[Saved entries]
• • • • • • •

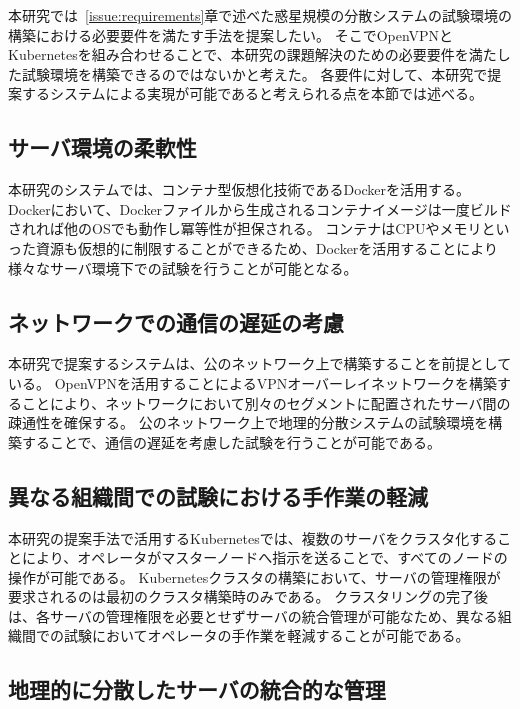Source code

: 本研究では~\ref{issue:requirements}章で述べた惑星規模の分散システムの試験環境の構築における必要要件を満たす手法を提案したい。
そこでOpenVPNとKubernetesを組み合わせることで、本研究の課題解決のための必要要件を満たした試験環境を構築できるのではないかと考えた。
各要件に対して、本研究で提案するシステムによる実現が可能であると考えられる点を本節では述べる。

\subsection{サーバ環境の柔軟性}
\label{issue:requirements1}

本研究のシステムでは、コンテナ型仮想化技術であるDockerを活用する。
Dockerにおいて、Dockerファイルから生成されるコンテナイメージは一度ビルドされれば他のOSでも動作し冪等性が担保される。
コンテナはCPUやメモリといった資源も仮想的に制限することができるため、Dockerを活用することにより様々なサーバ環境下での試験を行うことが可能となる。

\subsection{ネットワークでの通信の遅延の考慮}
\label{issue:requirements2}

本研究で提案するシステムは、公のネットワーク上で構築することを前提としている。
OpenVPNを活用することによるVPNオーバーレイネットワークを構築することにより、ネットワークにおいて別々のセグメントに配置されたサーバ間の疎通性を確保する。
公のネットワーク上で地理的分散システムの試験環境を構築することで、通信の遅延を考慮した試験を行うことが可能である。

\subsection{異なる組織間での試験における手作業の軽減}
\label{issue:requirements3}

本研究の提案手法で活用するKubernetesでは、複数のサーバをクラスタ化することにより、オペレータがマスターノードへ指示を送ることで、すべてのノードの操作が可能である。
Kubernetesクラスタの構築において、サーバの管理権限が要求されるのは最初のクラスタ構築時のみである。
クラスタリングの完了後は、各サーバの管理権限を必要とせずサーバの統合管理が可能なため、異なる組織間での試験においてオペレータの手作業を軽減することが可能である。

\subsection{地理的に分散したサーバの統合的な管理}
\label{issue:requirements4}

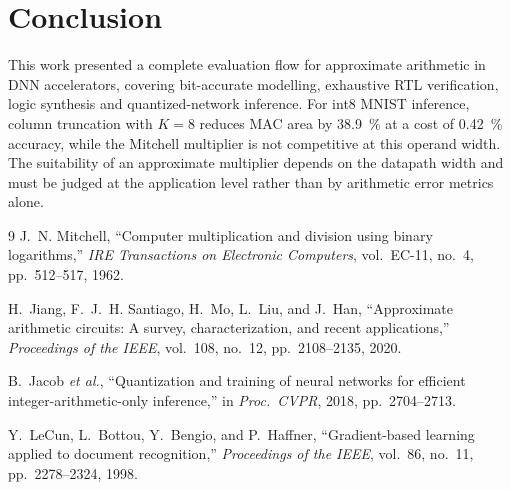 \documentclass[11pt,a4paper]{article}
\begin{document}
\section{Conclusion}
This work presented a complete evaluation flow for approximate arithmetic in
DNN accelerators, covering bit-accurate modelling, exhaustive RTL
verification, logic synthesis and quantized-network inference. For int8
MNIST inference, column truncation with $K=8$ reduces MAC area by
\SI{38.9}{\percent} at a cost of \SI{0.42}{\percent} accuracy, while the
Mitchell multiplier is not competitive at this operand width. The
suitability of an approximate multiplier depends on the datapath width and
must be judged at the application level rather than by arithmetic error
metrics alone.

\begin{thebibliography}{9}
J.~N. Mitchell, ``Computer multiplication and division using binary
logarithms,'' \emph{IRE Transactions on Electronic Computers}, vol.~EC-11,
no.~4, pp.~512--517, 1962.

H.~Jiang, F.~J.~H. Santiago, H.~Mo, L.~Liu, and J.~Han, ``Approximate
arithmetic circuits: A survey, characterization, and recent applications,''
\emph{Proceedings of the IEEE}, vol.~108, no.~12, pp.~2108--2135, 2020.

B.~Jacob \emph{et al.}, ``Quantization and training of neural networks for
efficient integer-arithmetic-only inference,'' in \emph{Proc.\ CVPR}, 2018,
pp.~2704--2713.

Y.~LeCun, L.~Bottou, Y.~Bengio, and P.~Haffner, ``Gradient-based learning
applied to document recognition,'' \emph{Proceedings of the IEEE}, vol.~86,
no.~11, pp.~2278--2324, 1998.
\end{thebibliography}
\end{document}
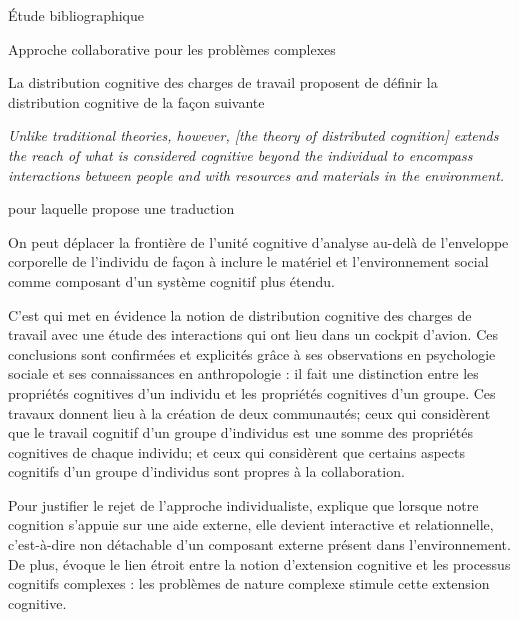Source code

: \documentclass[myfrancais,ngerman,english,french]{mythesis}
\begin{document}
\begin{mychapter}{Étude bibliographique}
\begin{mysection}{Approche collaborative pour les problèmes complexes}
\begin{mysubsection}{La distribution cognitive des charges de travail}
				 proposent de définir la distribution cognitive de la façon suivante
				\begin{myquote}[english]
					\it Unlike traditional theories, however, [the theory of distributed cognition] extends the reach of what is considered cognitive beyond the individual to encompass interactions between people and with resources and materials in the environment.
				\end{myquote}
				pour laquelle  propose une traduction
				\begin{myquote}[french]
					On peut déplacer la frontière de l'unité cognitive d'analyse au-delà de l'enveloppe corporelle de l'individu de façon à inclure le matériel et l'environnement social comme composant d'un système cognitif plus étendu.
				\end{myquote}

				C'est  qui met en évidence la notion de distribution cognitive des charges de travail avec une étude des interactions qui ont lieu dans un cockpit d'avion.
				Ces conclusions sont confirmées et explicités grâce à ses observations en psychologie sociale et ses connaissances en anthropologie  : il fait une distinction entre les propriétés cognitives d'un individu et les propriétés cognitives d'un groupe.
				Ces travaux donnent lieu à la création de deux communautés; ceux qui considèrent que le travail cognitif d'un groupe d'individus est une somme des propriétés cognitives de chaque individu; et ceux qui considèrent que certains aspects cognitifs d'un groupe d'individus sont propres à la collaboration.

				Pour justifier le rejet de l'approche individualiste,  explique que lorsque notre cognition s'appuie sur une aide externe, elle devient interactive et relationnelle, c'est-à-dire non détachable d'un composant externe présent dans l'environnement.
				De plus,  évoque le lien étroit entre la notion d'extension cognitive et les processus cognitifs complexes : les problèmes de nature complexe stimule cette extension cognitive.


\end{mysubsection}
\end{mysection}
\end{mychapter}
\end{document}
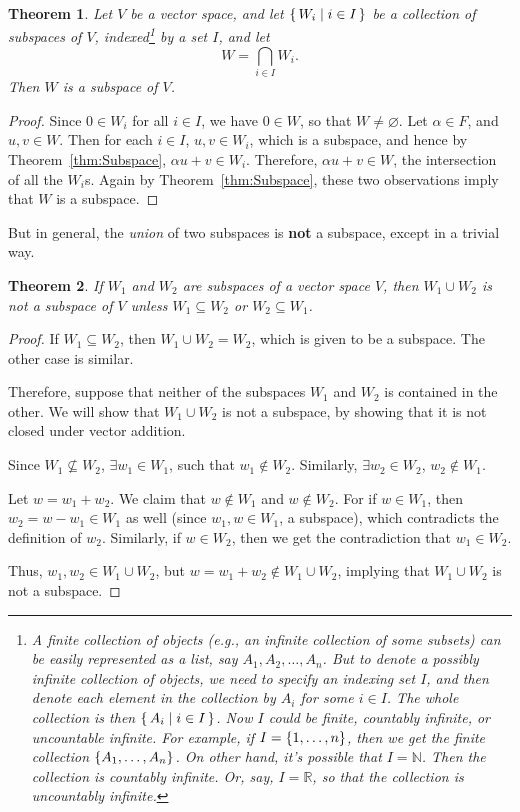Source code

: \documentclass[svgnames]{article}
\newtheorem{Theorem}{Theorem}[section]
\theoremstyle{definition}
\theoremstyle{remark}
\newcommand{\newterm}[1]{{\color{alertcolor} #1}}
\begin{document}
\begin{Theorem}\label{thm:SubspInt}
Let $V$ be a vector space, and let $\qty{\, W_i \mid i \in I \,}$ be a collection of subspaces of $V$, indexed\footnote{
	A finite collection of objects (e.g., an infinite collection of some subsets) can be easily represented as a list, say $A_1, A_2, \ldots, A_n$. But to denote a possibly infinite collection of objects, we need to specify an \newterm{indexing set} $I$, and then denote each element in the collection by $A_i$ for some $i \in I$. The whole collection is then $\qty{\, A_i \mid i \in I \,}$. Now $I$ could be finite, countably infinite, or uncountable infinite. For example, if $I = \qty{1, \ldots, n}$, then we get the finite collection $\qty{A_1, \ldots, A_n}$. On other hand, it's possible that $I = \mathbb N$. Then the collection is countably infinite. Or, say, $I = \mathbb R$, so that the collection is uncountably infinite.
}
by a set $I$, and let
\begin{equation*}
	W = \bigcap_{i \in I} W_i.
\end{equation*}
Then $W$ is a subspace of $V$.
\end{Theorem}
\begin{proof}
Since $0 \in W_i$ for all $i \in I$, we have $0 \in W$, so that $W \ne \varnothing$. Let $\alpha \in F$, and $u, v \in W$.
Then for each $i \in I$, $u, v \in W_i$, which is a subspace, and hence by Theorem~\ref{thm:Subspace}, $\alpha u + v \in W_i$. Therefore, $\alpha u + v \in W$, the intersection of all the $W_i$s. Again by Theorem~\ref{thm:Subspace}, these two observations imply that $W$ is a subspace.
\end{proof}

\noindent But in general, the \emph{union} of two subspaces is \textbf{not} a subspace, except in a trivial way.

\begin{Theorem}
If $W_1$ and $W_2$ are subspaces of a vector space $V$, then $W_1 \cup W_2$ is not a subspace of $V$ unless $W_1 \subseteq W_2$ or $W_2 \subseteq W_1$.
\end{Theorem}
\begin{proof}
If $W_1 \subseteq W_2$, then $W_1 \cup W_2 = W_2$, which is given to be a subspace. The other case is similar.

Therefore, suppose that neither of the subspaces $W_1$ and $W_2$ is contained in the other. We will show that $W_1 \cup W_2$ is not a subspace, by showing that it is not closed under vector addition.

Since $W_1 \not\subseteq W_2$, $\exists w_1 \in W_1$, such that $w_1 \notin W_2$. Similarly, $\exists w_2 \in W_2$, $w_2 \notin W_1$.

Let $w = w_1 + w_2$. We claim that $w \notin W_1$ and $w \notin W_2$. For if $w \in W_1$, then $w_2 = w - w_1 \in W_1$ as well (since $w_1, w \in W_1$, a subspace), which contradicts the definition of $w_2$. Similarly, if $w \in W_2$, then we get the contradiction that $w_1 \in W_2$.

Thus, $w_1, w_2 \in W_1 \cup W_2$, but $w = w_1 + w_2 \notin W_1 \cup W_2$, implying that $W_1 \cup W_2$ is not a subspace.
\end{proof}
\end{document}
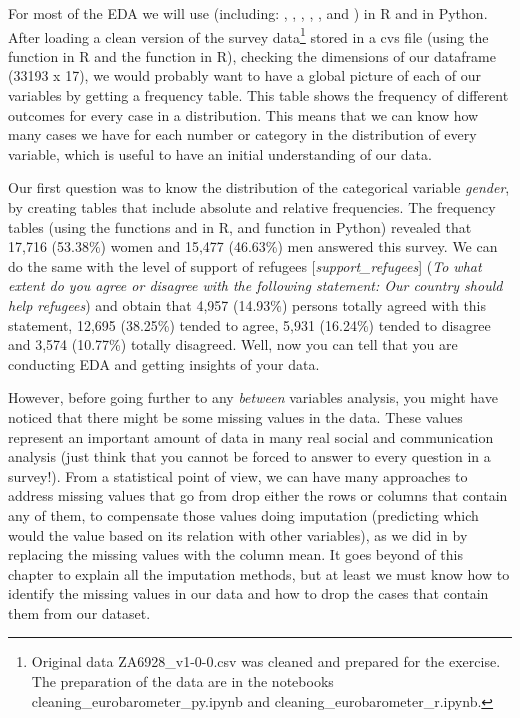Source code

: For most of the EDA we will use  (including: , , , , ,  and ) in R and  in Python. After loading a clean version of the survey data\footnote{Original data ZA6928\_v1-0-0.csv was cleaned and prepared for the exercise. The preparation of the data are in the notebooks cleaning\_eurobarometer\_py.ipynb and cleaning\_eurobarometer\_r.ipynb.}  stored in a cvs file (using the  function  in R and the  function  in R), checking the dimensions of our dataframe (33193 x 17), we would probably want to have a global picture of each of our variables by getting a frequency table. This table shows the frequency of different outcomes for every case in a distribution. This means that we can know how many cases we have for each number or category in the distribution of every variable, which is useful to have an initial understanding of our data.

		
Our first question was to know the distribution of the categorical variable \textit{gender}, by creating tables that include absolute and relative frequencies. The frequency tables (using the  functions  and  in R, and  function  in Python) revealed that 17,716 (53.38\%) women and 15,477 (46.63\%) men answered this survey. We can do the same with the level of support of refugees [\textit{support\_refugees}] (\textit{To what extent do you agree or disagree with the following statement: Our country should help refugees}) and obtain that 4,957 (14.93\%) persons totally agreed with this statement, 12,695 (38.25\%) tended to agree, 5,931 (16.24\%) tended to disagree and 3,574 (10.77\%) totally disagreed. Well, now you can tell that you are conducting EDA and getting insights of your data.



However, before going further to any \textit{between} variables analysis, you might have noticed that there might be some missing values in the data. These values represent an important amount of data in many real social and communication analysis (just think that you cannot be forced to answer to every question in a survey!). From a statistical point of view, we can have many approaches to address missing values that go from drop either the rows or columns that contain any of them, to compensate those values doing imputation (predicting which would the value based on its relation with other variables), as we did in  by replacing the missing values with the column mean. It goes beyond of this chapter to explain all the imputation methods, but at least we must know how to identify the missing values in our data and how to drop the cases that contain them from our dataset.

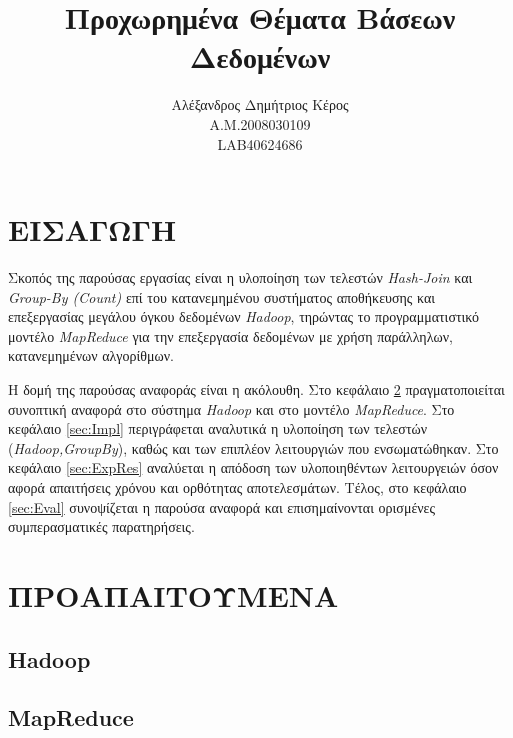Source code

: \documentclass{article}
\newcommand{\en}[1]{\foreignlanguage{english}{#1}}
\begin{document}
\title{Προχωρημένα Θέματα Βάσεων Δεδομένων}
\author{Αλέξανδρος Δημήτριος Κέρος\\
	A.M.2008030109\\
	\foreignlanguage{english} {LAB40624686}}
\date{}
\maketitle

\newpage
\tableofcontents

\newpage

\section{ΕΙΣΑΓΩΓΗ} \label{sec:Intro}

Σκοπός της παρούσας εργασίας είναι η υλοποίηση των τελεστών \emph{\en{Hash-Join}} και \emph{\en{Group-By (Count)}} επί του κατανεμημένου συστήματος αποθήκευσης και επεξεργασίας μεγάλου όγκου δεδομένων \emph{\en{Hadoop}}, τηρώντας το προγραμματιστικό μοντέλο \emph{\en{MapReduce}} για την επεξεργασία δεδομένων με χρήση παράλληλων, κατανεμημένων αλγορίθμων.

Η δομή της παρούσας αναφοράς είναι η ακόλουθη. Στο κεφάλαιο \ref{sec:Prelim} πραγματοποιείται συνοπτική αναφορά στο σύστημα \emph{\en{Hadoop}} και στο μοντέλο \emph{\en{MapReduce}}. Στο κεφάλαιο \ref{sec:Impl} περιγράφεται αναλυτικά η υλοποίηση των τελεστών (\emph{\en{Hadoop,GroupBy}}), καθώς και των επιπλέον λειτουργιών που ενσωματώθηκαν. Στο κεφάλαιο \ref{sec:ExpRes} αναλύεται η απόδοση των υλοποιηθέντων λειτουργειών όσον αφορά απαιτήσεις χρόνου και ορθότητας αποτελεσμάτων. Τέλος, στο κεφάλαιο \ref{sec:Eval} συνοψίζεται η παρούσα αναφορά και επισημαίνονται ορισμένες συμπερασματικές παρατηρήσεις.

\section{ΠΡΟΑΠΑΙΤΟΥΜΕΝΑ} \label{sec:Prelim}

\subsection{\en{Hadoop}} \label{subsec:Hadoop}

\subsection{\en{MapReduce}} \label{subsec:Mapreduce}
\end{document}
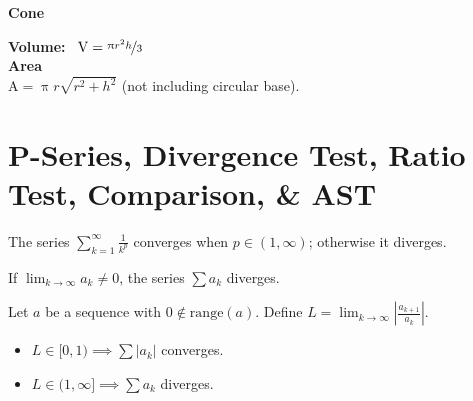 \documentclass[letterpaper,landscape,9pt,fleqn]{extarticle}
\newcommand{\range}{\mathrm{range}}
\begin{document}
\begin{multicols*}{2}
\noindent \textbf{Cone} \\
  \begin{minipage}[c]{0.25\textwidth}
  \end{minipage}
  \begin{minipage}[c]{0.25\textwidth}
  \noindent \textbf{Volume:} \,
  \(
     \mbox{V} = \nicefrac{\uppi r^2 h}{3}
  \) \\ 
  
\noindent \textbf{Area} \\
\(
   \mbox{A} =  \uppi r   \sqrt{r^2+h^2}
\)  (not including circular base).
\end{minipage}




\section*{P-Series, Divergence Test, Ratio Test, Comparison, \& AST}

\vspace{0.25in}
\begin{minipage}[c]{0.5\textwidth}
The series \(\sum_{k=1}^\infty \frac{1}{k^p}\) converges when $p \in (1,\infty)$;
otherwise it diverges.


If $\lim_{k \to \infty} a_k  \neq 0$, the series $\sum a_k$ diverges.


Let $a$ be a sequence with $0 \notin \range(a)$. Define 
$L = \lim_{k \to \infty} \left| \frac{a_{k+1}}{a_k} \right|$.
\begin{itemize}[noitemsep]
\item $L \in [0,1) \implies \sum |a_k| $ converges.
\item $L \in (1,\infty] \implies \sum a_k $ diverges.
\end{itemize}


\end{minipage}
\end{multicols*}
\end{document}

• • • • • • •

[Exercise instructions]
Copy over exactly the lines above from the one with "a_k $ diverges." to the last, both included, and no others.

[Answer space]
\item $L \in (1,\infty] \implies \sum a_k $ diverges.
\end{itemize}


\end{minipage}
\end{multicols*}
\end{document}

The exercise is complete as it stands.